Should the entries contain pictures, leave them out and return exactly the lines from the first through the line holding "Для выпуклой частицы".
-------- INPUT DATA --------
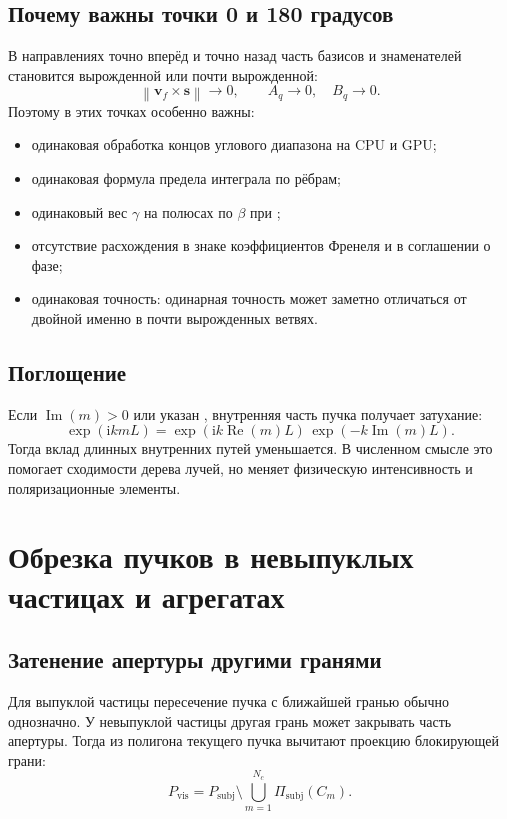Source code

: \documentclass[11pt,a4paper]{article}
\newcommand{\code}[1]{\texttt{\small\detokenize{#1}}}
\newcommand{\vect}[1]{\symbf{#1}}
\newcommand{\ii}{\mathrm{i}}
\newcommand{\Real}{\operatorname{Re}}
\newcommand{\Imag}{\operatorname{Im}}
\newcommand{\norm}[1]{\left\lVert #1 \right\rVert}
\begin{document}
\subsection{Почему важны точки 0 и 180 градусов}

В направлениях точно вперёд и точно назад часть базисов и знаменателей
становится вырожденной или почти вырожденной:
\[
  \norm{\vect v_f\times\vect s}\to0,
  \qquad
  A_q\to0,\quad B_q\to0.
\]
Поэтому в этих точках особенно важны:
\begin{itemize}[leftmargin=1.4em]
  \item одинаковая обработка концов углового диапазона на CPU и GPU;
  \item одинаковая формула предела интеграла по рёбрам;
  \item одинаковый вес $\gamma$ на полюсах по $\beta$ при \code{--pole};
  \item отсутствие расхождения в знаке коэффициентов Френеля и в соглашении о
    фазе;
  \item одинаковая точность: одинарная точность может заметно отличаться от
    двойной именно в почти вырожденных ветвях.
\end{itemize}

\subsection{Поглощение}

Если $\Imag(m)>0$ или указан \code{--abs}, внутренняя часть пучка получает затухание:
\[
  \exp(\ii k m L)
  =
  \exp(\ii k \Real(m)L)\,
  \exp(-k\Imag(m)L).
\]
Тогда вклад длинных внутренних путей уменьшается. В численном смысле это помогает сходимости дерева лучей, но меняет физическую интенсивность и поляризационные элементы.

\section{Обрезка пучков в невыпуклых частицах и агрегатах}

\subsection{Затенение апертуры другими гранями}

Для выпуклой частицы пересечение пучка с ближайшей гранью обычно однозначно.
У невыпуклой частицы другая грань может закрывать часть апертуры. Тогда из
полигона текущего пучка вычитают проекцию блокирующей грани:
\[
  P_{\mathrm{vis}}
  =
  P_{\mathrm{subj}}
  \setminus
  \bigcup_{m=1}^{N_c}
  \Pi_{\mathrm{subj}}(C_m).
\]
\end{document}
--------
RESPONSE BOX:
Source code

: \documentclass[11pt,a4paper]{article}
\newcommand{\code}[1]{\texttt{\small\detokenize{#1}}}
\newcommand{\vect}[1]{\symbf{#1}}
\newcommand{\ii}{\mathrm{i}}
\newcommand{\Real}{\operatorname{Re}}
\newcommand{\Imag}{\operatorname{Im}}
\newcommand{\norm}[1]{\left\lVert #1 \right\rVert}
\begin{document}
\subsection{Почему важны точки 0 и 180 градусов}

В направлениях точно вперёд и точно назад часть базисов и знаменателей
становится вырожденной или почти вырожденной:
\[
  \norm{\vect v_f\times\vect s}\to0,
  \qquad
  A_q\to0,\quad B_q\to0.
\]
Поэтому в этих точках особенно важны:
\begin{itemize}[leftmargin=1.4em]
  \item одинаковая обработка концов углового диапазона на CPU и GPU;
  \item одинаковая формула предела интеграла по рёбрам;
  \item одинаковый вес $\gamma$ на полюсах по $\beta$ при \code{--pole};
  \item отсутствие расхождения в знаке коэффициентов Френеля и в соглашении о
    фазе;
  \item одинаковая точность: одинарная точность может заметно отличаться от
    двойной именно в почти вырожденных ветвях.
\end{itemize}

\subsection{Поглощение}

Если $\Imag(m)>0$ или указан \code{--abs}, внутренняя часть пучка получает затухание:
\[
  \exp(\ii k m L)
  =
  \exp(\ii k \Real(m)L)\,
  \exp(-k\Imag(m)L).
\]
Тогда вклад длинных внутренних путей уменьшается. В численном смысле это помогает сходимости дерева лучей, но меняет физическую интенсивность и поляризационные элементы.

\section{Обрезка пучков в невыпуклых частицах и агрегатах}

\subsection{Затенение апертуры другими гранями}

Для выпуклой частицы пересечение пучка с ближайшей гранью обычно однозначно.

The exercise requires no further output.